(Pictures paired with source code)
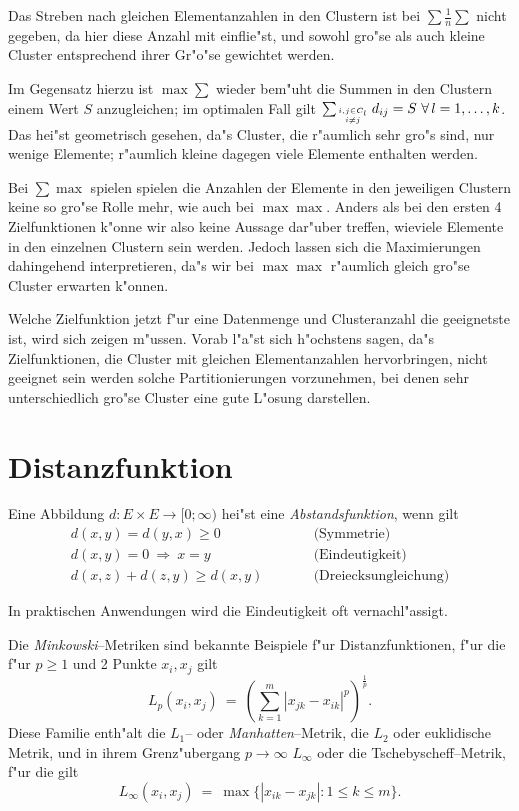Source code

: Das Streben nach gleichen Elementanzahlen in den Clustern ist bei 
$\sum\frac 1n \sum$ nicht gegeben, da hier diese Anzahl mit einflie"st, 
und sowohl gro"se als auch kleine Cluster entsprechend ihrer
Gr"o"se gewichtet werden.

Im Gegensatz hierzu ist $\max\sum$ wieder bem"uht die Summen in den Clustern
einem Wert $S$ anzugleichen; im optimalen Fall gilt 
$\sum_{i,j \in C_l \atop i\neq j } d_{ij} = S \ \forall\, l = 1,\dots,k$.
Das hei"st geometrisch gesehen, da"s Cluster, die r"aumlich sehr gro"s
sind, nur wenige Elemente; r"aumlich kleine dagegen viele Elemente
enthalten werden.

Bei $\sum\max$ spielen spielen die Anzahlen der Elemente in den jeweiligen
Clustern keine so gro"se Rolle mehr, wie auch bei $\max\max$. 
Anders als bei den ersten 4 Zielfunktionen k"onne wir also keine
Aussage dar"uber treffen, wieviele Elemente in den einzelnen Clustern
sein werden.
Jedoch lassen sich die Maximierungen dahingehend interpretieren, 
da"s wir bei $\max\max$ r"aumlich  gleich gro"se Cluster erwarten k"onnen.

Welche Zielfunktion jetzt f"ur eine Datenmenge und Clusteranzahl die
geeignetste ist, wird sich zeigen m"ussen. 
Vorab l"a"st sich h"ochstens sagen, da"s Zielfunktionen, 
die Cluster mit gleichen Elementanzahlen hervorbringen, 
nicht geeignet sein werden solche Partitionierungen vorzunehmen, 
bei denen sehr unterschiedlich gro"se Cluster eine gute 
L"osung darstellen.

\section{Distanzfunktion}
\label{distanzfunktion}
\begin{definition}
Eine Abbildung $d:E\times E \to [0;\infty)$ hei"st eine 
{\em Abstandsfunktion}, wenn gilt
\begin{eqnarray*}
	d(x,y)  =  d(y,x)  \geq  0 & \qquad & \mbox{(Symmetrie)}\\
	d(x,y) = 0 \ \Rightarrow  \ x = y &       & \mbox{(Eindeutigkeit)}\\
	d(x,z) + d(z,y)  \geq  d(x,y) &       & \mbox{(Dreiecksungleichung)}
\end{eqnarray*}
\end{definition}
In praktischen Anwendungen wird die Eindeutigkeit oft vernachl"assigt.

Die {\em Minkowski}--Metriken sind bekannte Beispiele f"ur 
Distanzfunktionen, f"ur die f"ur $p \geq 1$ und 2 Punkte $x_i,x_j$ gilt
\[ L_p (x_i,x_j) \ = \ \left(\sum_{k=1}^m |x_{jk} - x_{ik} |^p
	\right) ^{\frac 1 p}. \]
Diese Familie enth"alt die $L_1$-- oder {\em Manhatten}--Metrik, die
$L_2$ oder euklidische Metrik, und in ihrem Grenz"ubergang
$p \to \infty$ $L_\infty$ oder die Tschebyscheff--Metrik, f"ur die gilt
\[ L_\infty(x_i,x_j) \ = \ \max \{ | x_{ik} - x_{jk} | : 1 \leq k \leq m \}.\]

---

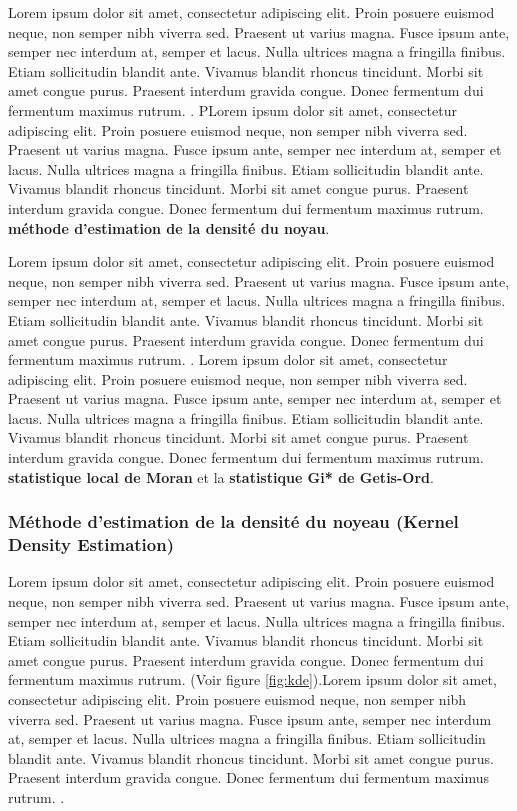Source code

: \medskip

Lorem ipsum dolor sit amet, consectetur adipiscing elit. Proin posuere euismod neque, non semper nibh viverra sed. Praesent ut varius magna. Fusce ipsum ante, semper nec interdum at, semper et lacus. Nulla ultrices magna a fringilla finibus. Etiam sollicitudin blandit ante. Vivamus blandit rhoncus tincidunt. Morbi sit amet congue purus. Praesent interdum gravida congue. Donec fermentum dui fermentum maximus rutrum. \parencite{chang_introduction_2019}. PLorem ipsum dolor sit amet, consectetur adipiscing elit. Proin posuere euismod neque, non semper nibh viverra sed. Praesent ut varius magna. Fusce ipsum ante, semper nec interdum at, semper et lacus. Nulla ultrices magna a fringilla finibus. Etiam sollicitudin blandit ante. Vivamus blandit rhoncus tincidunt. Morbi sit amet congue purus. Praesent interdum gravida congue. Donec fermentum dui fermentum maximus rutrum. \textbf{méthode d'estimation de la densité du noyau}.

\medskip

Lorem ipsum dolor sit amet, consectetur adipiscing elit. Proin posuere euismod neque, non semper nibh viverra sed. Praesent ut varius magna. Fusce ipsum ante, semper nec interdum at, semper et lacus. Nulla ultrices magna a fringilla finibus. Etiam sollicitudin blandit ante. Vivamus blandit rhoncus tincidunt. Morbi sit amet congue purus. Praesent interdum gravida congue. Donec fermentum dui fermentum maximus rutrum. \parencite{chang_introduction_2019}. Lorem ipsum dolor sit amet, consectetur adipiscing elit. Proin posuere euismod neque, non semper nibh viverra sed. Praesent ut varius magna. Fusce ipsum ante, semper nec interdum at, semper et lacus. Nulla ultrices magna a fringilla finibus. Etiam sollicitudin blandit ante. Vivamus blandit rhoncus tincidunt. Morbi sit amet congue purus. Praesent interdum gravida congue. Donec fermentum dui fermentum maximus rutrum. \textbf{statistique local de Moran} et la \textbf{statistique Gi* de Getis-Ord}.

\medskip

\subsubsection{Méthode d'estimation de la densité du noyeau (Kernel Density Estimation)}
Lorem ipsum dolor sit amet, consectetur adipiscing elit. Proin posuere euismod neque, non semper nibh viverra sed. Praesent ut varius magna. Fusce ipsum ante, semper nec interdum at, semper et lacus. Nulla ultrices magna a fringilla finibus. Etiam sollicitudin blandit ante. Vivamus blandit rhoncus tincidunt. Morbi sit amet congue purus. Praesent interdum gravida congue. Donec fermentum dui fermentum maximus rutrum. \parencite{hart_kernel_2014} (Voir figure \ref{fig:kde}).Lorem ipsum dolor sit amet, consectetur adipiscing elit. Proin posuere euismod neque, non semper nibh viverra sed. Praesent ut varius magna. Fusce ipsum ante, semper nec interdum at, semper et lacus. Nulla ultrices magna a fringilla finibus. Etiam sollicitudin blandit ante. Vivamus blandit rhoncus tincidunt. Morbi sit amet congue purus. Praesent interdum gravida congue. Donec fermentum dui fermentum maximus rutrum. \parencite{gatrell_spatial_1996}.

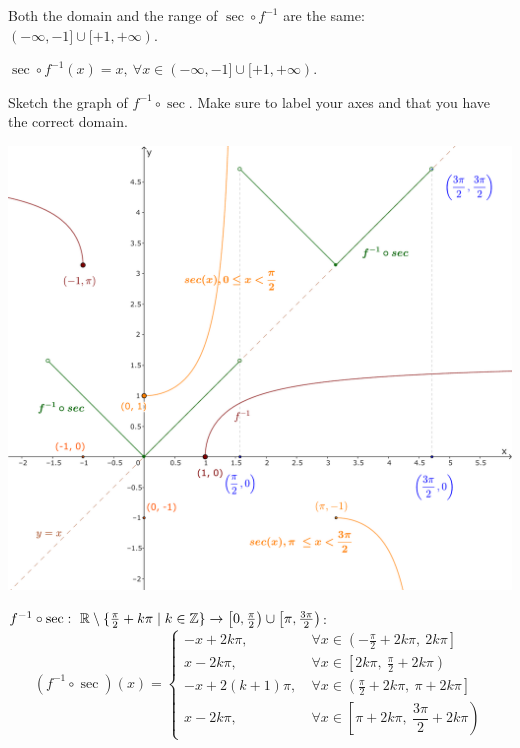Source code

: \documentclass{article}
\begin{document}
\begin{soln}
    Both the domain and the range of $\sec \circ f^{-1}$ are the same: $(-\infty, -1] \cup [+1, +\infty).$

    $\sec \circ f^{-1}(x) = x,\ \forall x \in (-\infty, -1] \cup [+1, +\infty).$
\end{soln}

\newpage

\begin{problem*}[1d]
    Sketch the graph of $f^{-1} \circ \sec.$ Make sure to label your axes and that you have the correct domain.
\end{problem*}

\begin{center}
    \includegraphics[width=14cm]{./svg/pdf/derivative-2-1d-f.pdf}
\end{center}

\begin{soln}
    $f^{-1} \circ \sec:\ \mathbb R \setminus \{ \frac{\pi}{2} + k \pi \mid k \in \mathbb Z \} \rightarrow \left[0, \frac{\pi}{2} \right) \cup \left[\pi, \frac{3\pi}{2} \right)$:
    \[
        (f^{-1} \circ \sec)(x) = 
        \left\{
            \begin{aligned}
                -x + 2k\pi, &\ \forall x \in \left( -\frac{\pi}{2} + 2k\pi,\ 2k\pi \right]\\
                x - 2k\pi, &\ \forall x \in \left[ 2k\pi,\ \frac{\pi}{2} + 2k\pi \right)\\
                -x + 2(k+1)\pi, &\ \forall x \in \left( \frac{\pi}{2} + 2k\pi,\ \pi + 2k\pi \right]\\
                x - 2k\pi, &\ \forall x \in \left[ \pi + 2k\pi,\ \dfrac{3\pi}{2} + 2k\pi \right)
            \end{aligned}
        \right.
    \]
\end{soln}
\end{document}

● What needs to be done
What do the lines above say from the one containing "sind, nur wenige" down to the one containing "Clustern keine so"? Return them exactly, both end lines included, and only them.

● Task result
sind, nur wenige Elemente; r"aumlich kleine dagegen viele Elemente
enthalten werden.

Bei $\sum\max$ spielen spielen die Anzahlen der Elemente in den jeweiligen
Clustern keine so gro"se Rolle mehr, wie auch bei $\max\max$. 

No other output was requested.